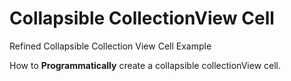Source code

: # Collapsible CollectionView Cell
Refined Collapsible Collection View Cell Example

How to **Programmatically** create a collapsible collectionView cell.
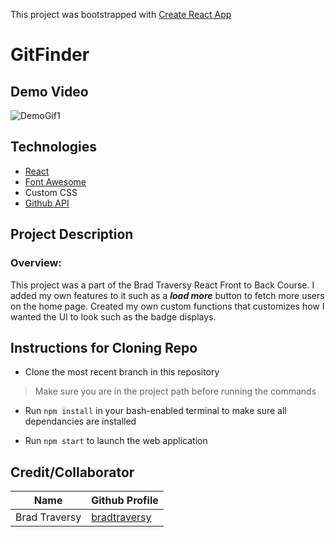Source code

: This project was bootstrapped with [Create React App](https://github.com/facebook/create-react-app)

# GitFinder

## Demo Video

![DemoGif1](https://github.com/rclarkem/GitFinder/blob/master/public/gitfinder1.gif)

## Technologies

- [React](https://reactjs.org/docs/getting-started.html)
- [Font Awesome](https://fontawesome.com/start)
- Custom CSS
- [Github API](https://developer.github.com/v3/)

## Project Description

### Overview:

This project was a part of the Brad Traversy React Front to Back Course. I added my own features to it such as a **_load more_** button to fetch more users on the home page. Created my own custom functions that customizes how I wanted the UI to look such as the badge displays.

## Instructions for Cloning Repo

- Clone the most recent branch in this repository

> Make sure you are in the project path before running the commands

- Run `npm install` in your bash-enabled terminal to make sure all dependancies are installed

- Run `npm start` to launch the web application

## Credit/Collaborator

| Name          | Github Profile                                  |
| ------------- | ----------------------------------------------- |
| Brad Traversy | [bradtraversy](https://github.com/bradtraversy) |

* **Exercise prompt**
Only the pictures should be left out; write out everything else in the records exactly.

* **Answer to this task**
Source code

: # Collapsible CollectionView Cell
Refined Collapsible Collection View Cell Example

How to **Programmatically** create a collapsible collectionView cell.
Source code

: This project was bootstrapped with [Create React App](https://github.com/facebook/create-react-app)

# GitFinder

## Demo Video

![DemoGif1](https://github.com/rclarkem/GitFinder/blob/master/public/gitfinder1.gif)

## Technologies

- [React](https://reactjs.org/docs/getting-started.html)
- [Font Awesome](https://fontawesome.com/start)
- Custom CSS
- [Github API](https://developer.github.com/v3/)

## Project Description

### Overview:

This project was a part of the Brad Traversy React Front to Back Course. I added my own features to it such as a **_load more_** button to fetch more users on the home page. Created my own custom functions that customizes how I wanted the UI to look such as the badge displays.

## Instructions for Cloning Repo

- Clone the most recent branch in this repository

> Make sure you are in the project path before running the commands

- Run `npm install` in your bash-enabled terminal to make sure all dependancies are installed

- Run `npm start` to launch the web application

## Credit/Collaborator

| Name          | Github Profile                                  |
| ------------- | ----------------------------------------------- |
| Brad Traversy | [bradtraversy](https://github.com/bradtraversy) |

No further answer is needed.